'''
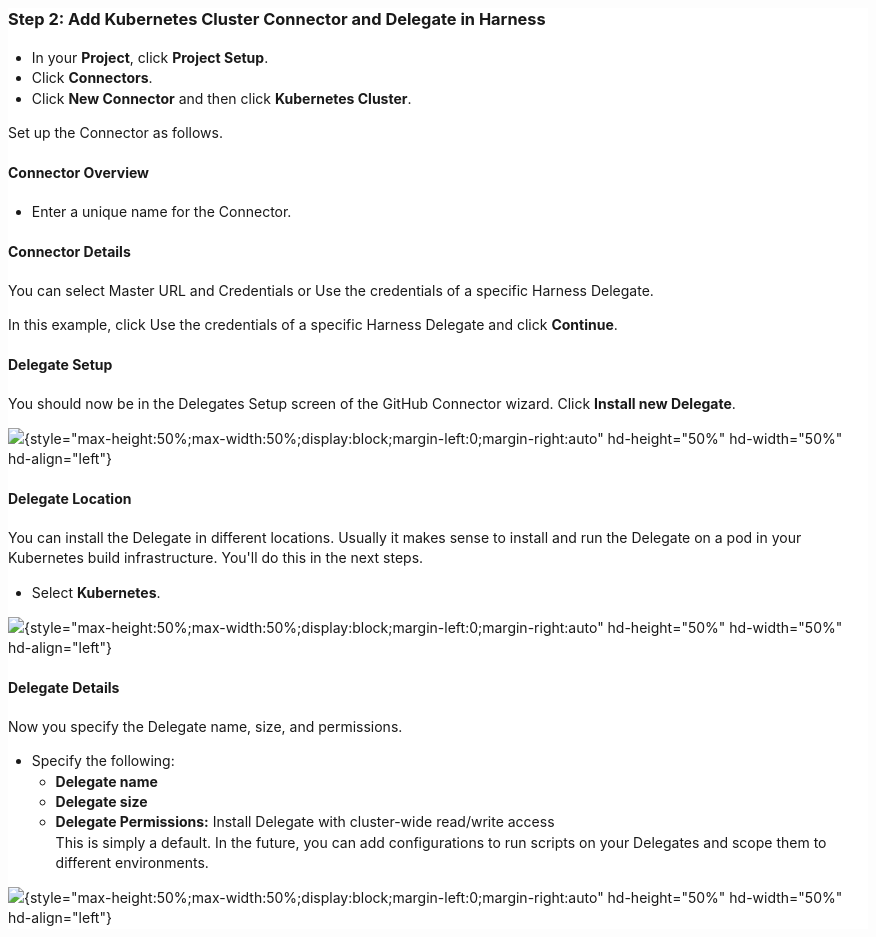 ### Step 2: Add Kubernetes Cluster Connector and Delegate in Harness

-   In your **Project**, click **Project Setup**.
-   Click **Connectors**.
-   Click **New Connector** and then click **Kubernetes Cluster**.

Set up the Connector as follows.

#### Connector Overview

-   Enter a unique name for the Connector.

#### Connector Details

You can select Master URL and Credentials or Use the credentials of a
specific Harness Delegate. 

In this example, click Use the credentials of a specific Harness
Delegate and click **Continue**.

#### Delegate Setup

You should now be in the Delegates Setup screen of the GitHub Connector
wizard. Click **Install new Delegate**.

![](https://files.helpdocs.io/i5nl071jo5/articles/jznnrb9tvz/1648478859173/ci-tut-02-delegate-01-setu.png){style="max-height:50%;max-width:50%;display:block;margin-left:0;margin-right:auto"
hd-height="50%" hd-width="50%" hd-align="left"}

#### Delegate Location

You can install the Delegate in different locations. Usually it makes
sense to install and run the Delegate on a pod in your Kubernetes build
infrastructure. You\'ll do this in the next steps.

-   Select **Kubernetes**.

![](https://files.helpdocs.io/i5nl071jo5/articles/jznnrb9tvz/1648479234464/ci-tut-02-delegate-02-platform.png){style="max-height:50%;max-width:50%;display:block;margin-left:0;margin-right:auto"
hd-height="50%" hd-width="50%" hd-align="left"}

#### Delegate Details

Now you specify the Delegate name, size, and permissions.

-   Specify the following:
    -   **Delegate name**
    -   **Delegate size**
    -   **Delegate Permissions:** Install Delegate with cluster-wide
        read/write access\
        This is simply a default. In the future, you can add
        configurations to run scripts on your Delegates and scope them
        to different environments.

![](https://files.helpdocs.io/i5nl071jo5/articles/jznnrb9tvz/1648480695665/ci-tut-02-delegate-03-details.png){style="max-height:50%;max-width:50%;display:block;margin-left:0;margin-right:auto"
hd-height="50%" hd-width="50%" hd-align="left"}
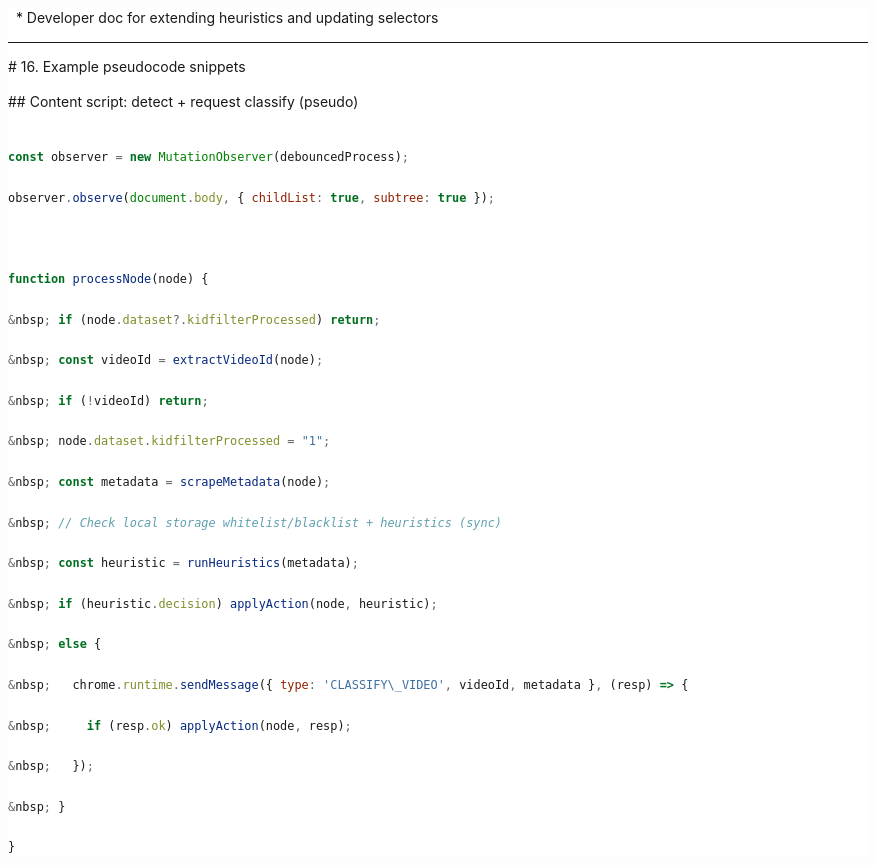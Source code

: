 &nbsp;  \* Developer doc for extending heuristics and updating selectors



---



\# 16. Example pseudocode snippets



\## Content script: detect + request classify (pseudo)



```js

const observer = new MutationObserver(debouncedProcess);

observer.observe(document.body, { childList: true, subtree: true });



function processNode(node) {

&nbsp; if (node.dataset?.kidfilterProcessed) return;

&nbsp; const videoId = extractVideoId(node);

&nbsp; if (!videoId) return;

&nbsp; node.dataset.kidfilterProcessed = "1";

&nbsp; const metadata = scrapeMetadata(node);

&nbsp; // Check local storage whitelist/blacklist + heuristics (sync)

&nbsp; const heuristic = runHeuristics(metadata);

&nbsp; if (heuristic.decision) applyAction(node, heuristic);

&nbsp; else {

&nbsp;   chrome.runtime.sendMessage({ type: 'CLASSIFY\_VIDEO', videoId, metadata }, (resp) => {

&nbsp;     if (resp.ok) applyAction(node, resp);

&nbsp;   });

&nbsp; }

}

```


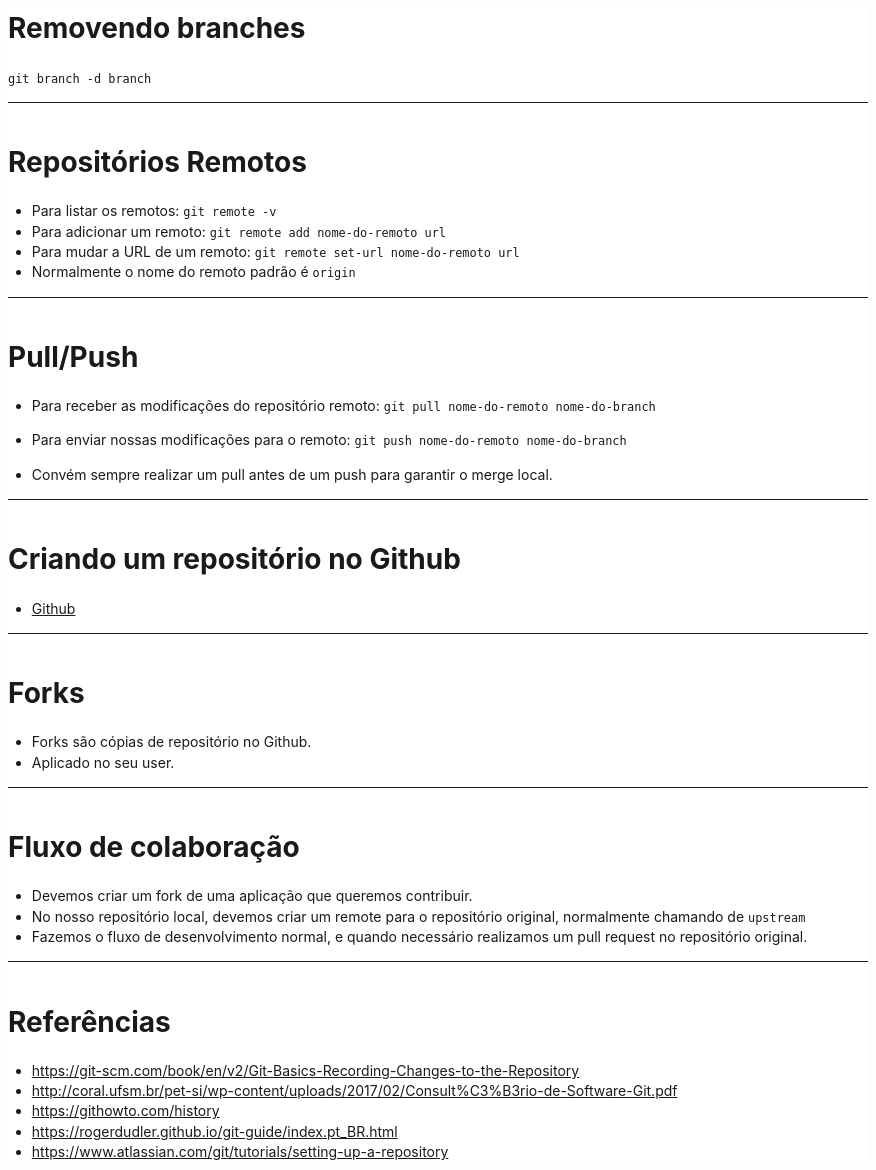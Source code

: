 # Removendo branches
`git branch -d branch`

---
# Repositórios Remotos
- Para listar os remotos:
`git remote -v`
- Para adicionar um remoto:
`git remote add nome-do-remoto url`
- Para mudar a URL de um remoto:
`git remote set-url nome-do-remoto url`
- Normalmente o nome do remoto padrão é `origin`

---
# Pull/Push
- Para receber as modificações do repositório remoto:
`git pull nome-do-remoto nome-do-branch`

- Para enviar nossas modificações para o remoto:
`git push nome-do-remoto nome-do-branch`

- Convém sempre realizar um pull antes de um push para garantir o merge local.

---
# Criando um repositório no Github
- [Github](https://github.com/new)

---
# Forks
- Forks são cópias de repositório no Github.
- Aplicado no seu user.

---
# Fluxo de colaboração
- Devemos criar um fork de uma aplicação que queremos contribuir.
- No nosso repositório local, devemos criar um remote para o repositório original, normalmente chamando de `upstream`
- Fazemos o fluxo de desenvolvimento normal, e quando necessário realizamos um pull request no repositório original.

---
# Referências
- https://git-scm.com/book/en/v2/Git-Basics-Recording-Changes-to-the-Repository
- http://coral.ufsm.br/pet-si/wp-content/uploads/2017/02/Consult%C3%B3rio-de-Software-Git.pdf
- https://githowto.com/history
- https://rogerdudler.github.io/git-guide/index.pt_BR.html
- https://www.atlassian.com/git/tutorials/setting-up-a-repository
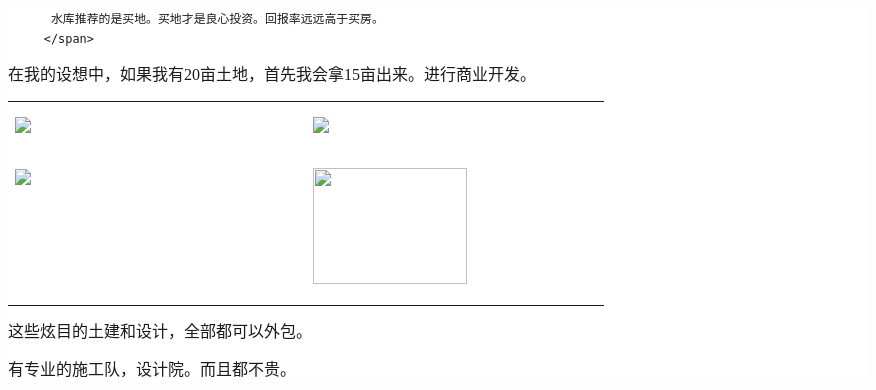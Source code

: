           水库推荐的是买地。买地才是良心投资。回报率远远高于买房。
         </span>
</p>
<p style="white-space: normal;line-height: 24px;">
<span style="font-family: 楷体;line-height: 24px;font-size: 16px;">
</span>
</p>
<p style="white-space: normal;line-height: 24px;">
<span style="font-family: 楷体;line-height: 24px;font-size: 16px;">
</span>
</p>
<p style="white-space: normal;line-height: 24px;">
<span style="font-family: 楷体;line-height: 24px;font-size: 16px;">
          在我的设想中，如果我有20亩土地，首先我会拿15亩出来。进行商业开发。
         </span>
</p>
<table width="378">
<tbody>
<tr>
<td style="padding: 0px 7px;border-color: windowtext;" valign="top" width="284">
<p style="line-height: 24px;">
<img class="" data-copyright="0" data-ratio="0.63359375" data-s="300,640" data-src="" data-type="jpeg" data-w="1280" src="{{ '/img/ibkgib9IoiaJWn0MY2w1KEtnQ18JtkIkGPlVdcyQNfzxWuXUzuEpzhJwsXbUwxMfBxpiaxWOtgP6DRQLO31HKJfw7g.jpeg' | prepend: site.img | replace: '//','/' }}" style="text-align: center;"/>
<br/>
</p>
</td>
<td style="padding: 0px 7px;border-top-color: windowtext;border-right-color: windowtext;border-bottom-color: windowtext;border-left: none;" valign="top" width="284">
<p style="line-height: 24px;">
<img class="" data-copyright="0" data-ratio="0.6625" data-s="300,640" data-src="" data-type="jpeg" data-w="800" src="{{ '/img/ibkgib9IoiaJWn0MY2w1KEtnQ18JtkIkGPlLic0qxHokbyc4YODBPQMhglOAt3BtxSHkWvJPxcqaBPkg0cM1CwpTEA.jpeg' | prepend: site.img | replace: '//','/' }}" style="text-align: center;"/>
<br/>
</p>
</td>
</tr>
<tr>
<td style="padding: 0px 7px;border-top: none;border-right-color: windowtext;border-bottom-color: windowtext;border-left-color: windowtext;" valign="top" width="284">
<p style="line-height: 24px;">
<img class="" data-copyright="0" data-ratio="0.66171875" data-s="300,640" data-src="" data-type="jpeg" data-w="1280" src="{{ '/img/ibkgib9IoiaJWn0MY2w1KEtnQ18JtkIkGPl9WZrPgDw9wyiaDctTSFaQ4ybyJzM5Dz5pVgR5R3s4xDMGibTSCLBaH0A.jpeg' | prepend: site.img | replace: '//','/' }}" style="text-align: center;"/>
<br/>
</p>
</td>
<td style="padding: 0px 7px;border-top: none;border-right-color: windowtext;border-bottom-color: windowtext;border-left: none;" valign="top" width="284">
<p style="line-height: 24px;">
<img class="" data-copyright="0" data-ratio="0.75" data-s="300,640" data-src="" data-type="jpeg" data-w="1280" src="{{ '/img/ibkgib9IoiaJWn0MY2w1KEtnQ18JtkIkGPlM5M3OicAhqCticjyoQtyX9pESZ94iaKEnZKb2L7p2eOzZQKiaRlEN9K9fw.jpeg' | prepend: site.img | replace: '//','/' }}" style="text-align: center;width: 154px;height: 116px;"/>
<br/>
</p>
</td>
</tr>
</tbody>
</table>
<p style="white-space: normal;line-height: 24px;">
<span style="font-family: 楷体;font-size: 16px;">
          这些炫目的土建和设计，全部都可以外包。
         </span>
</p>
<p style="white-space: normal;line-height: 24px;">
<span style="font-family: 楷体;line-height: 24px;font-size: 16px;">
          有专业的施工队，设计院。而且都不贵。
         </span>
</p>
'''
Task prompt: Give again, exactly, the lines starting at the first entry above and ending at the line with "You should now"; please leave pictures out.

Answer to this problem:
 ### Step 2: Add Kubernetes Cluster Connector and Delegate in Harness

-   In your **Project**, click **Project Setup**.
-   Click **Connectors**.
-   Click **New Connector** and then click **Kubernetes Cluster**.

Set up the Connector as follows.

#### Connector Overview

-   Enter a unique name for the Connector.

#### Connector Details

You can select Master URL and Credentials or Use the credentials of a
specific Harness Delegate. 

In this example, click Use the credentials of a specific Harness
Delegate and click **Continue**.

#### Delegate Setup

You should now be in the Delegates Setup screen of the GitHub Connector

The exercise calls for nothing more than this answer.